Wondering what your corn yields might look like in 2019? I know some folks who are pretty good at estimating yield who are really having troubling forecasting the crop this season.
The most popular predictor of corn yield is the yield component method, used when the ears get to be roasting ear size. To estimate yield, you need to measure ear number, kernel rows and kernels per row in multiple locations in a field.
At a minimum, I would suggest 5 sampling locations per 40 acres is a good start. Remember, however, that the more variation a field has, the more samples it will take to get a better estimate. And this year, the variations within fields seems to be much larger than normal.
Equipment you need to do this includes a tape measure, a pad of paper, a pencil and a calculator
Step 1. At each stop in a field, measure the length of a single row equal to 1/1000 of an acre. In the case of 30-inch rows, that is 17.4 feet. For other row widths, divide 43,560 by the row spacing (in feet) ad divide that result by 1000. For example, 40-inch rows equals 3.333 feet. The math works out to measure 13 feet of row on a 40-inch row spacing.
Step 2. Count and record the number of ears on the plants in the 1/1000 acre of row. Do not count ears that have dropped to the ground or are on stalks that are lodged and otherwise not harvestable.
Step 3. For every fifth ear in the sample row, record the number of complete kernel rows per ear and the number of kernels per row. Then multiply the number of kernels in an average row times the number of rows. This will give you the number of kernels per ear.
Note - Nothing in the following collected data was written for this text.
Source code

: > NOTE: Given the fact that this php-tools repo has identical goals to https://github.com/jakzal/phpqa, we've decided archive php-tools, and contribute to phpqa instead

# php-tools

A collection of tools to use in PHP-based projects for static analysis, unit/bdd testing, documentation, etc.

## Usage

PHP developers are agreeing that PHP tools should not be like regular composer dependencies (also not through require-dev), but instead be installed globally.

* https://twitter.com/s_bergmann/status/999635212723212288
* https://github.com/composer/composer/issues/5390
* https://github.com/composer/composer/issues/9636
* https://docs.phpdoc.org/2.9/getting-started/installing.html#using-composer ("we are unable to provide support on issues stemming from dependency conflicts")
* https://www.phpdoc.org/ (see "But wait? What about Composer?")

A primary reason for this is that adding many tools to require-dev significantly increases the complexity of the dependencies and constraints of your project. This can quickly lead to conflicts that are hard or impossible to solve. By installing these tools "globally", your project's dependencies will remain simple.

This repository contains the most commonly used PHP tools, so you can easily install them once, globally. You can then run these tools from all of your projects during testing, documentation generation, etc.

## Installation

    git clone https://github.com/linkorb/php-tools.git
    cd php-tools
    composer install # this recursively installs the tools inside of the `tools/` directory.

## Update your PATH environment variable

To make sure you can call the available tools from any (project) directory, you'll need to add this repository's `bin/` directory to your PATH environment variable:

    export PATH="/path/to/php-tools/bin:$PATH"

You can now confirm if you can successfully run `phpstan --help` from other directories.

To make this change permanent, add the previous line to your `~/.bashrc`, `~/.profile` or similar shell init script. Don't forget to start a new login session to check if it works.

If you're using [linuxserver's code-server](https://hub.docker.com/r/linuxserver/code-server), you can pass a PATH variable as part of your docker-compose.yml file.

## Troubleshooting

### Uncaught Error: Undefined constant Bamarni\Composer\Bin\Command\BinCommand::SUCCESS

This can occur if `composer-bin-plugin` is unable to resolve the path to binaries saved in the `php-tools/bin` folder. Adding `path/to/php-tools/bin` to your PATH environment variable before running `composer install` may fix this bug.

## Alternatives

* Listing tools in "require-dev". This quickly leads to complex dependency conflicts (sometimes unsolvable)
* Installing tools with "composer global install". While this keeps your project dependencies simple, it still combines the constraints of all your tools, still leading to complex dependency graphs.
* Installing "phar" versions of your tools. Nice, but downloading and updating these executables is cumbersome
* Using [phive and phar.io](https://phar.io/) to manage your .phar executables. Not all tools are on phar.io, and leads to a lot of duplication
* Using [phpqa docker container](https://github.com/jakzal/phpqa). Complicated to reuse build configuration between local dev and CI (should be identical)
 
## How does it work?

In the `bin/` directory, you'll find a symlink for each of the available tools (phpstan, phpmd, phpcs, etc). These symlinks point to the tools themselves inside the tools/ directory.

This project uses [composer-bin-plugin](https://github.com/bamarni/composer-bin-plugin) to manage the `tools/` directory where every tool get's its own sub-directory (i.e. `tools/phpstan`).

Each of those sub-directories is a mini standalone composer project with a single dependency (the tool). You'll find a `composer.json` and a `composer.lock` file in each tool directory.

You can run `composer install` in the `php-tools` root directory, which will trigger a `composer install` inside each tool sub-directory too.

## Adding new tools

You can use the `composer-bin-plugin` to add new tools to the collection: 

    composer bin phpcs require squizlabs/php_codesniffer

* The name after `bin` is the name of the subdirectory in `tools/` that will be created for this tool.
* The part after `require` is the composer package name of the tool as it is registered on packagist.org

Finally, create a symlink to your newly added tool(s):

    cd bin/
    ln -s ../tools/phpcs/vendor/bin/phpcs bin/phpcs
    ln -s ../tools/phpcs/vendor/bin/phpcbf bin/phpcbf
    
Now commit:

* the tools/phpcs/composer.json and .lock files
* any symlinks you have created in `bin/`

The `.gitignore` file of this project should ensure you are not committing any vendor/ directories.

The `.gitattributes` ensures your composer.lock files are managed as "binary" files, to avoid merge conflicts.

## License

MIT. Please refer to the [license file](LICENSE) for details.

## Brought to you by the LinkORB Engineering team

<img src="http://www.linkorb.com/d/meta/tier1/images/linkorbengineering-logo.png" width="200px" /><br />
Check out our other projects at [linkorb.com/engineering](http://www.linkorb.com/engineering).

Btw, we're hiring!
Do not count nubbins or aborted kernels.
Step 4. Calculate the average number of kernels per ear by summing the values for all the sampled ears and dividing by the number of ears. For example, 5 sample ears with 480, 500, 450, 600, and 525 kernels per ear, the average number of kernels per ear would equal: (480 + 500 + 450 + 600 + 525) divided by 5 = 511.
Step 5. Estimate the yield for each site by multiplying the ear number (Step 2) by the average number of kernels per ear (Step 4) and then dividing that result by a kernel weight “fudge factor.” Unless your seed company can provide some insight into kernel weight values for their hybrids, I suggest simply performing separate calculations using “fudge factor” kernel weight values equal to 75, 85, and 95. This range of values probably represents that most commonly experienced in the central Corn Belt.
For example, if you counted 30 harvestable ears at the first thousandth-acre sampling site and the average number of kernels per ear, based on sampling every fifth ear in the sampling row, was 511. Using “fudge factor” values of 75, 85, and 95; the estimated range in yield for that sampled site would (30 x 511) divided by 75 = 204, or divided by 85 = 180, or divided by 95 = 161 bushels per acre.
That is a very big spread between the highest and lowest expected yield. If you believe that kernel weight will be below average this year, you would be more inclined to use the lower of the estimates. If kernel weight appears above average for the year, you would lean towards the higher side of the estimate.
It is important to know that these are only estimates, and are probably accurate to only 20 bushels per acre, plus or minus. The more spots you sample in the field, the more accurate the calculation is likely to be.